* _Directions for this task_: Return exactly the lines that run from the one containing "researcher를 꿈꿉니다 :) -->" to the end of the entries, with both ends included.

[Dataset entries]
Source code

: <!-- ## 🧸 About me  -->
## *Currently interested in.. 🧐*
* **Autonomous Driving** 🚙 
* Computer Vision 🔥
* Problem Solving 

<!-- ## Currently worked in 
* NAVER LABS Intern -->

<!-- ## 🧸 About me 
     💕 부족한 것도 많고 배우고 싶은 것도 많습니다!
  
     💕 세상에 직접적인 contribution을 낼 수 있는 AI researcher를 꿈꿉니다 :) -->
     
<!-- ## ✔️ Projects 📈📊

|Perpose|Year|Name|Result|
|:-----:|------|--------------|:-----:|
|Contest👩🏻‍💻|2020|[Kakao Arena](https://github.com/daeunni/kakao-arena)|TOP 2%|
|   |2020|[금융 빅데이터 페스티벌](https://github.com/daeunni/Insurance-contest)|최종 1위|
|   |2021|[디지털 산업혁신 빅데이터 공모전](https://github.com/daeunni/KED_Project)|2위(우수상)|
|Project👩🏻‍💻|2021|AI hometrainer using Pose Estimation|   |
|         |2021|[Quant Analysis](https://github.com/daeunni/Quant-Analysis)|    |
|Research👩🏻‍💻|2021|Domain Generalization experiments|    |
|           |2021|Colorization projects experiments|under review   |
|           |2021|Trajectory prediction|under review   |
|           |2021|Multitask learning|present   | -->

* _Response to this task_:
     💕 세상에 직접적인 contribution을 낼 수 있는 AI researcher를 꿈꿉니다 :) -->
     
<!-- ## ✔️ Projects 📈📊

|Perpose|Year|Name|Result|
|:-----:|------|--------------|:-----:|
|Contest👩🏻‍💻|2020|[Kakao Arena](https://github.com/daeunni/kakao-arena)|TOP 2%|
|   |2020|[금융 빅데이터 페스티벌](https://github.com/daeunni/Insurance-contest)|최종 1위|
|   |2021|[디지털 산업혁신 빅데이터 공모전](https://github.com/daeunni/KED_Project)|2위(우수상)|
|Project👩🏻‍💻|2021|AI hometrainer using Pose Estimation|   |
|         |2021|[Quant Analysis](https://github.com/daeunni/Quant-Analysis)|    |
|Research👩🏻‍💻|2021|Domain Generalization experiments|    |
|           |2021|Colorization projects experiments|under review   |
|           |2021|Trajectory prediction|under review   |
|           |2021|Multitask learning|present   | -->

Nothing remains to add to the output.